The 2014 edition of the Real World Cryptography workshop was held last week in New York, hosted by the City College of New York. Here are some personal highlights of day #2 (I have not included a summary of all talks, and do not pay an equal amount of attention to all talks). Day #1 (which was much more interesting in my opinion) can be found here. Day #3 is here.

Tuesday, January 14

Session 5 was dedicated to Opacity (a smart card dedicated protocol for key agreement based on Diffie-Hellman). I didn't hear anything of interest to me here.

Session 6

In this session, Tom Shrimpton (Portland State University) described Format-Transforming Encryption and how it can be used to circumvent censorship.

Many Deep Packet Inspection systems (including China's Great Firewall) appear to use regular expressions to determine which protocol is used for a particular connection.

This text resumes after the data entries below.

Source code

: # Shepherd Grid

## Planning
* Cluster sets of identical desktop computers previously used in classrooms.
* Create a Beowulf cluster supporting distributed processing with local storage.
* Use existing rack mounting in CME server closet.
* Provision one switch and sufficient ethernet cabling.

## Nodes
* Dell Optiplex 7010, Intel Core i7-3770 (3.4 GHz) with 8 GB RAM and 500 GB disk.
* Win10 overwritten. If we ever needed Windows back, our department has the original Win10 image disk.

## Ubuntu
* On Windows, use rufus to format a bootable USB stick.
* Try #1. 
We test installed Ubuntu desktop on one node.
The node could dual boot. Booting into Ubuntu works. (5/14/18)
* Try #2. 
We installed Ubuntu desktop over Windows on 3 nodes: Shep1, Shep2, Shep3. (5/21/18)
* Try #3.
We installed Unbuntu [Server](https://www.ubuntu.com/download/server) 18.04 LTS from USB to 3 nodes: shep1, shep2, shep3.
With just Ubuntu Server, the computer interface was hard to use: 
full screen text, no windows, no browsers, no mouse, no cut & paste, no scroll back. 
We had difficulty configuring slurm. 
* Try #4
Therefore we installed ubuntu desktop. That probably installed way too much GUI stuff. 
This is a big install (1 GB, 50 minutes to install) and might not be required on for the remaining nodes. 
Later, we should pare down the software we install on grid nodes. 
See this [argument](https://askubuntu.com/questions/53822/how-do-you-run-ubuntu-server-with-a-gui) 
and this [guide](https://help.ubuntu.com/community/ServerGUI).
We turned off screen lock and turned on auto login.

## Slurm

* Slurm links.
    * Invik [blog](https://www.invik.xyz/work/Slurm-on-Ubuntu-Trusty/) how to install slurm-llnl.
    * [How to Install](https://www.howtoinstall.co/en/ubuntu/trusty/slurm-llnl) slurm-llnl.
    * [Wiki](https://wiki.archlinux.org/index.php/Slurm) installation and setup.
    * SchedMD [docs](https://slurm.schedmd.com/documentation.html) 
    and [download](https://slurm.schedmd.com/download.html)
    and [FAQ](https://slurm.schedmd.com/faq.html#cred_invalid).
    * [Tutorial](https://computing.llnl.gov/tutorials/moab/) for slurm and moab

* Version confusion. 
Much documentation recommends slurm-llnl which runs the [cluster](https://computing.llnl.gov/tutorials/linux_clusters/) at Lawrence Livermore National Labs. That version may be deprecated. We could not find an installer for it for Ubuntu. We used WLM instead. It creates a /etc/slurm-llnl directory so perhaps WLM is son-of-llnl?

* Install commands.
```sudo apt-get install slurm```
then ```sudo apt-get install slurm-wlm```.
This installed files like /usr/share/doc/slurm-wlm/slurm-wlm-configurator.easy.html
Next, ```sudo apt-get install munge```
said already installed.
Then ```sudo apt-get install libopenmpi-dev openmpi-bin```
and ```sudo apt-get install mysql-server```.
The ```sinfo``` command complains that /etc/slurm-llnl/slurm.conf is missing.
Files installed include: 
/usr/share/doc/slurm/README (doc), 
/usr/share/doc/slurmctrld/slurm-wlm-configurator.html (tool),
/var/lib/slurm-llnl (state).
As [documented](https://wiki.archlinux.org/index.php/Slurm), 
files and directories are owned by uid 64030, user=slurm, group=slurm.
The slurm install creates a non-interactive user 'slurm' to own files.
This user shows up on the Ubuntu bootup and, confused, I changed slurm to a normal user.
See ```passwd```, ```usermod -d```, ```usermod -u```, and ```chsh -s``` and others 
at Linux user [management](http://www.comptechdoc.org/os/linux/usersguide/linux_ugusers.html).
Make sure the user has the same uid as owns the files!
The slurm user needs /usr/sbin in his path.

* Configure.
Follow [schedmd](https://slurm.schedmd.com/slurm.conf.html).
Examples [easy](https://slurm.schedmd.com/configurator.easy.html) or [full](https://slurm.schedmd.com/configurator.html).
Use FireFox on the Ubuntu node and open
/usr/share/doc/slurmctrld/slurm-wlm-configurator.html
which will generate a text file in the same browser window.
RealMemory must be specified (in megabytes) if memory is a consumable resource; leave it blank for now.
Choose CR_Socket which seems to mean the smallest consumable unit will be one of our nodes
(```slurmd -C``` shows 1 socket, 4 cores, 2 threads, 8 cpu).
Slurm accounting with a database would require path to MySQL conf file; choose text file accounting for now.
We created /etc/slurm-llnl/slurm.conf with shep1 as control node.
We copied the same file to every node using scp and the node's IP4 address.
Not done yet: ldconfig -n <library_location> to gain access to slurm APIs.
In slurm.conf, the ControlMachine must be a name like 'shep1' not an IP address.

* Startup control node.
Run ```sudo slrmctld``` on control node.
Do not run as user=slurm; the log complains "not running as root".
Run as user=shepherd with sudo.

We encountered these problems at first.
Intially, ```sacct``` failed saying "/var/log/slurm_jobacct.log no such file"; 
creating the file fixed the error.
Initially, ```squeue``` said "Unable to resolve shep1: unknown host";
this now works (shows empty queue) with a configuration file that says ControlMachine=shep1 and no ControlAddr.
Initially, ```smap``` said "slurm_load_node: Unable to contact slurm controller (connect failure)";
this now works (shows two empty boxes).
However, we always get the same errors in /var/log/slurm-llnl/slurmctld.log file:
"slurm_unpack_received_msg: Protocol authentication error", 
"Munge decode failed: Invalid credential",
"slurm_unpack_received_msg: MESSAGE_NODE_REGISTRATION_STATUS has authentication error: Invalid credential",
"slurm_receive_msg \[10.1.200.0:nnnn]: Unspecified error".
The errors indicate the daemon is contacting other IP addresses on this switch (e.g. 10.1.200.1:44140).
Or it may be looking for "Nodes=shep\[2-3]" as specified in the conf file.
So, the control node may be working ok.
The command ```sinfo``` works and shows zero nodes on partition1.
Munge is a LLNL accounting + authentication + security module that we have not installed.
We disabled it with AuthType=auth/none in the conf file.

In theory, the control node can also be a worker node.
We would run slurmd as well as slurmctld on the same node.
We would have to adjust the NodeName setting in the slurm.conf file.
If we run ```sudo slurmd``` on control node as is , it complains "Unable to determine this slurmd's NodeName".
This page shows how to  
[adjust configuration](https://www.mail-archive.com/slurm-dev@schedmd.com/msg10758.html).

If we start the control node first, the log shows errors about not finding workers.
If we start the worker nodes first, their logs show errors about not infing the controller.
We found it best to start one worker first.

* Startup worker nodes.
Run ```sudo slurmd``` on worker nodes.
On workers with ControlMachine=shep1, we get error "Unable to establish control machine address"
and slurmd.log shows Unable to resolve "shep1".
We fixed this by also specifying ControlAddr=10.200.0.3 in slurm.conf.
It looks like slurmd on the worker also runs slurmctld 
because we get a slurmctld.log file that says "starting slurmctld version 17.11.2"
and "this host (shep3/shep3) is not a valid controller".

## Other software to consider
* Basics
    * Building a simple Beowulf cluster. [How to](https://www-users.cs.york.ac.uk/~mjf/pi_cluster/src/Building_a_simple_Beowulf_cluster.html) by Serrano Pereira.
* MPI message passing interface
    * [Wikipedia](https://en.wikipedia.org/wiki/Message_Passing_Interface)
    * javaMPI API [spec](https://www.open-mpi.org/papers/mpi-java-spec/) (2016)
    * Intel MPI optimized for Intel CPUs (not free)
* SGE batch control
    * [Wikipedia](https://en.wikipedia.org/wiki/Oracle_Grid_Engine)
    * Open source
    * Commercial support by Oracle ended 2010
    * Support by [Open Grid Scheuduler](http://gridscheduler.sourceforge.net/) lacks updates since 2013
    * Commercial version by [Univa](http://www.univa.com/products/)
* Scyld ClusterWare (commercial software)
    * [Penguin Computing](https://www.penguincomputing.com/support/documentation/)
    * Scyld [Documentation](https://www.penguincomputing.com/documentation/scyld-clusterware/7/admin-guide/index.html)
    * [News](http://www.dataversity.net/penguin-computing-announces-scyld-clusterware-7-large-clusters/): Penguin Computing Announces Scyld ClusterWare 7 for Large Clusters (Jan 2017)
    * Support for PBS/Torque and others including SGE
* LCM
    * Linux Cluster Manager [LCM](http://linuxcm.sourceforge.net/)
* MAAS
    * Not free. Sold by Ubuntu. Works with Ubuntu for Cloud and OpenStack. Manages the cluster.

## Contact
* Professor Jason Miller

This is used to detect whether, for example, encryption is used to hide the contents of the communication, or to detect whether say FTP is tunnelled over an SMTP connection, say. To fool such systems, you have to create traffic that looks like the protocol expected (and passed) by the DPI filter, while it actually encapsulates encrypted traffic using a different protocol.

This is what Format-Transforming Encryption does. It has three inputs: a plaintext, a key, and a regular expression that describes (a subset of) the messages of a particular protocol. It encrypts the plaintext with the key (using authenticated encryption), and then uses the resulting ciphertext as an index in the language of messages generated by the regexp. This message (which looks innocent to the DPI system) is sent to the receiver that recovers the index given the message, and decrypts the result with its key. They tested the result on China's Great Firewall and managed to stay undetected browsing Facebook and using Twitter for a few months (until they stopped the experiment).

For certain DPI systems, the level of success depends on the regular expression used. Ideally you use the same regexp as the DPI system itself uses for detection. Interestingly enough, the only commercial DPI system they tested (they gave no name...) passed all traffic independently of the regexp used. They initially thought they misconfigured something ;-)

Session 7: Cryptographic Implementation

Dave Anderson (Seagate) talked about the architecture of self-encrypting hard drives.

These drives contain an ASIC that always encrypt data written to the drive, given a data encryption key (DEK) that never leaves the drive. The DEK is stored on an otherwise inaccessible part of the drive itself, encrypted against an authentication key (AK) that must be sent to the drive when it is powered up. The disc also contains some pre-boot image that will ask the user for this AK.

The drive contains a random number generator that uses signals derived from the media in the drive. Multiple DEKs are possible, for different sections of the drive. Additional functions are possible, for example setting up a secure channel with the hard drive directly from outside.

Interesting piece of information: Seagate produces 10 hard drives per second.

He was met with quite some scepticism during the Q&A. There is a hidden key embedded in the device for additional security. Dave didn't want to tell what that was used for. He insisted there were no backdoors but added "If I were you I wouldn't believe me either" which resulted in quite a bit of laughter (for a change; most of the time people were perhaps a bit too serious during the workshop).

Someone suggested that it would be useful to have raw read access to the blocks to verify that the encryption is indeed done correctly (although you'd need to have the key for that as well). Seagate does not provide this raw access.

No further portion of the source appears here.